2024 | Volume 25 | Issue 6

Leslie Cowlishaw

 

“… to instill a little culture into the average Australian practitioner, who at present, owing to the absence of proper library facilities, is in danger of merely becoming a skilled artisan and lacking any knowledge of the great profession to which he belongs,” Leslie Cowlishaw.

Leslie Cowlishaw, physician, bibliophile and advocate for the discipline of medical history, would approve of how easily we can now research medical history.

This was not always the case. In the 1920s Cowlishaw was one of the prime movers in the establishment of the Medical History and Literature sections of the New South Wales Branch of the British Medical Association. He believed all Australian medical schools should have a medical history department and vigorously campaigned for access to research material.

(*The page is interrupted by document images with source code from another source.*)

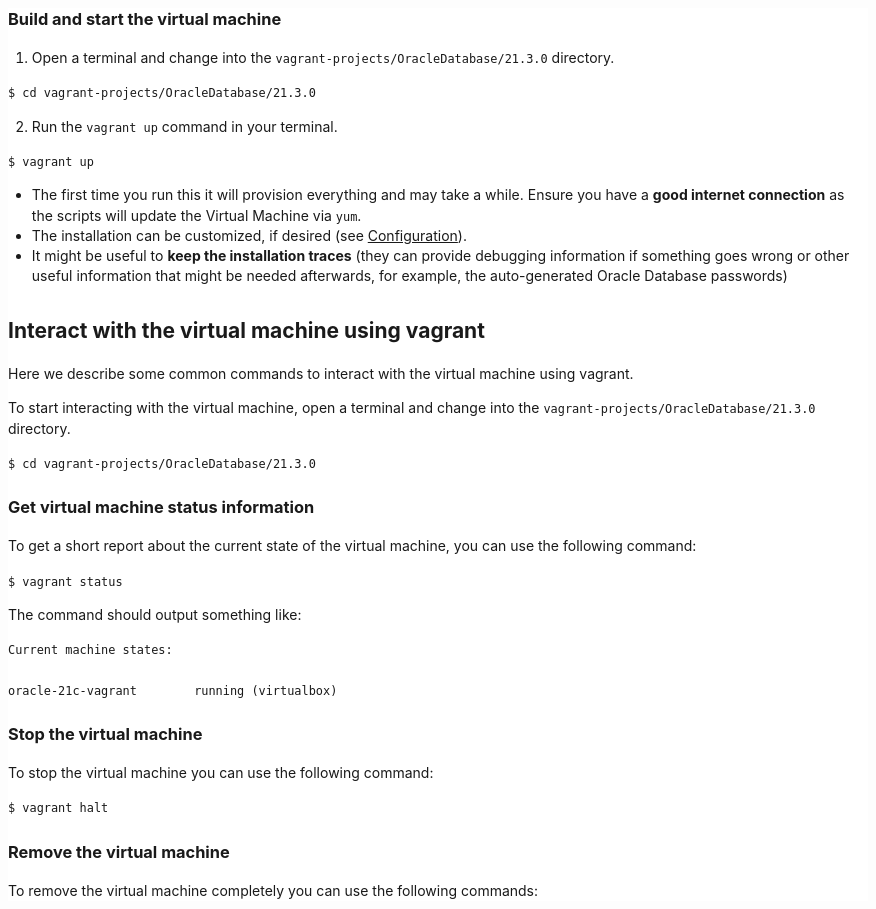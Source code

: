 ### Build and start the virtual machine

1. Open a terminal and change into the `vagrant-projects/OracleDatabase/21.3.0` directory.
  ```bash
  $ cd vagrant-projects/OracleDatabase/21.3.0
  ```
2. Run the `vagrant up` command in your terminal.
  ```bash
  $ vagrant up
  ```

- The first time you run this it will provision everything and may take a while. Ensure you have a **good internet connection** as the scripts will update the Virtual Machine via `yum`.
- The installation can be customized, if desired (see [Configuration](#configuration)).
- It might be useful to **keep the installation traces** (they can provide debugging information if something goes wrong or other useful information that might be needed afterwards, for example, the auto-generated Oracle Database passwords)

## Interact with the virtual machine using vagrant

Here we describe some common commands to interact with the virtual machine using vagrant.

To start interacting with the virtual machine, open a terminal and change into the `vagrant-projects/OracleDatabase/21.3.0` directory.
  ```bash
  $ cd vagrant-projects/OracleDatabase/21.3.0
  ```

### Get virtual machine status information

To get a short report about the current state of the virtual machine, you can use the following command:

```bash
$ vagrant status
```

The command should output something like:

```
Current machine states:

oracle-21c-vagrant        running (virtualbox)
```

### Stop the virtual machine

To stop the virtual machine you can use the following command:

```bash
$ vagrant halt
```

### Remove the virtual machine

To remove the virtual machine completely you can use the following commands:
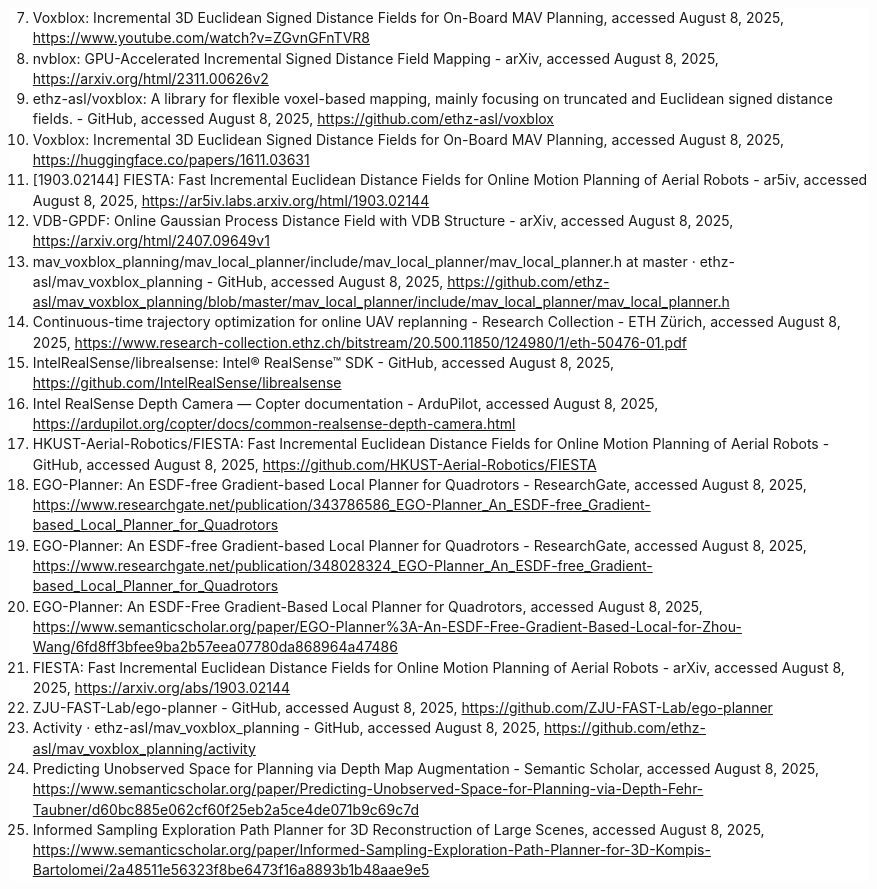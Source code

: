 7. Voxblox: Incremental 3D Euclidean Signed Distance Fields for On-Board MAV Planning, accessed August 8, 2025, https://www.youtube.com/watch?v=ZGvnGFnTVR8
8. nvblox: GPU-Accelerated Incremental Signed Distance Field Mapping - arXiv, accessed August 8, 2025, https://arxiv.org/html/2311.00626v2
9. ethz-asl/voxblox: A library for flexible voxel-based mapping, mainly focusing on truncated and Euclidean signed distance fields. - GitHub, accessed August 8, 2025, https://github.com/ethz-asl/voxblox
10. Voxblox: Incremental 3D Euclidean Signed Distance Fields for On-Board MAV Planning, accessed August 8, 2025, https://huggingface.co/papers/1611.03631
11. [1903.02144] FIESTA: Fast Incremental Euclidean Distance Fields for Online Motion Planning of Aerial Robots - ar5iv, accessed August 8, 2025, https://ar5iv.labs.arxiv.org/html/1903.02144
12. VDB-GPDF: Online Gaussian Process Distance Field with VDB Structure - arXiv, accessed August 8, 2025, https://arxiv.org/html/2407.09649v1
13. mav_voxblox_planning/mav_local_planner/include/mav_local_planner/mav_local_planner.h at master · ethz-asl/mav_voxblox_planning - GitHub, accessed August 8, 2025, https://github.com/ethz-asl/mav_voxblox_planning/blob/master/mav_local_planner/include/mav_local_planner/mav_local_planner.h
14. Continuous-time trajectory optimization for online UAV replanning - Research Collection - ETH Zürich, accessed August 8, 2025, https://www.research-collection.ethz.ch/bitstream/20.500.11850/124980/1/eth-50476-01.pdf
15. IntelRealSense/librealsense: Intel® RealSense™ SDK - GitHub, accessed August 8, 2025, https://github.com/IntelRealSense/librealsense
16. Intel RealSense Depth Camera — Copter documentation - ArduPilot, accessed August 8, 2025, https://ardupilot.org/copter/docs/common-realsense-depth-camera.html
17. HKUST-Aerial-Robotics/FIESTA: Fast Incremental Euclidean Distance Fields for Online Motion Planning of Aerial Robots - GitHub, accessed August 8, 2025, https://github.com/HKUST-Aerial-Robotics/FIESTA
18. EGO-Planner: An ESDF-free Gradient-based Local Planner for Quadrotors - ResearchGate, accessed August 8, 2025, https://www.researchgate.net/publication/343786586_EGO-Planner_An_ESDF-free_Gradient-based_Local_Planner_for_Quadrotors
19. EGO-Planner: An ESDF-free Gradient-based Local Planner for Quadrotors - ResearchGate, accessed August 8, 2025, https://www.researchgate.net/publication/348028324_EGO-Planner_An_ESDF-free_Gradient-based_Local_Planner_for_Quadrotors
20. EGO-Planner: An ESDF-Free Gradient-Based Local Planner for Quadrotors, accessed August 8, 2025, https://www.semanticscholar.org/paper/EGO-Planner%3A-An-ESDF-Free-Gradient-Based-Local-for-Zhou-Wang/6fd8ff3bfee9ba2b57eea07780da868964a47486
21. FIESTA: Fast Incremental Euclidean Distance Fields for Online Motion Planning of Aerial Robots - arXiv, accessed August 8, 2025, https://arxiv.org/abs/1903.02144
22. ZJU-FAST-Lab/ego-planner - GitHub, accessed August 8, 2025, https://github.com/ZJU-FAST-Lab/ego-planner
23. Activity · ethz-asl/mav_voxblox_planning - GitHub, accessed August 8, 2025, https://github.com/ethz-asl/mav_voxblox_planning/activity
24. Predicting Unobserved Space for Planning via Depth Map Augmentation - Semantic Scholar, accessed August 8, 2025, https://www.semanticscholar.org/paper/Predicting-Unobserved-Space-for-Planning-via-Depth-Fehr-Taubner/d60bc885e062cf60f25eb2a5ce4de071b9c69c7d
25. Informed Sampling Exploration Path Planner for 3D Reconstruction of Large Scenes, accessed August 8, 2025, https://www.semanticscholar.org/paper/Informed-Sampling-Exploration-Path-Planner-for-3D-Kompis-Bartolomei/2a48511e56323f8be6473f16a8893b1b48aae9e5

By 1938 Cowlishaw’s advocacy had borne some fruit and in the same year, he was made honorary lecturer in medical history at the University of Sydney. A series of 12 lectures—illustrated by glass lantern slides and books from his library—was delivered to final year medical students.

Cowlishaw’s glass lantern slide collection is now one of the hidden gems of the RACS archive. Despite their age, the 1450 slides are in excellent condition, and offer glimpses into Cowlishaw’s eclectic interests. His collection showcases a wide variety of subjects—from great figures in medical history to the medical practices of ancient civilizations, including Sumeria, Assyria, and Crete. Indigenous cultures, especially those of Australia and America, are also represented, including glimpses into Arab, Jewish, and Icelandic medicine.

Among Cowlishaw’s slides are portraits of philosophers like René Descartes, whose work connected philosophy and physiology. His slides also boast of paintings by 17th-century Dutch artist Jan Steen, whose genre scenes of medical life have moralising undertones.

 

 

 

 

Cowlishaw slides - Sciapodes

Cowlishaw’s slides include a whimsical and strange collection of mythical creatures, such as the Sciapodes—agile men who shaded themselves with their large foot—and the Barometz or Tatary Lamb, a plant-attached creature with honey-like blood. There are images of barnacle geese, believed to hatch from barnacle pods—a legend of the medieval period. These images served as a reminder of how medicine’s evolution has been interwoven with imagination, myth, and the ever-changing perceptions of reality.

 

 

 

 

 

 

 

 

 

 

 

 

Barometz/ Tartary Lamb and Barnacle geese

Cowlishaw’s fascination with these legends likely stemmed from the way they paralleled the early development of medical science, a field often seen as equally fantastic in its promises and discoveries. His slides are an enduring testament to a world where science and myth intersected, enriching our understanding of medicine’s roots in cultural and intellectual history.

How would Cowlishaw have interpreted these singular perceptions of reality? Their origins were in the classical world and were perpetuated by the herbals, literature and art of the medieval and Renaissance periods. It is no coincidence that many of Cowlishaw’s slides belong to this period because paralleling such ‘fantasy’ was the emergence of perhaps an equally fantastic science—the discipline of medicine.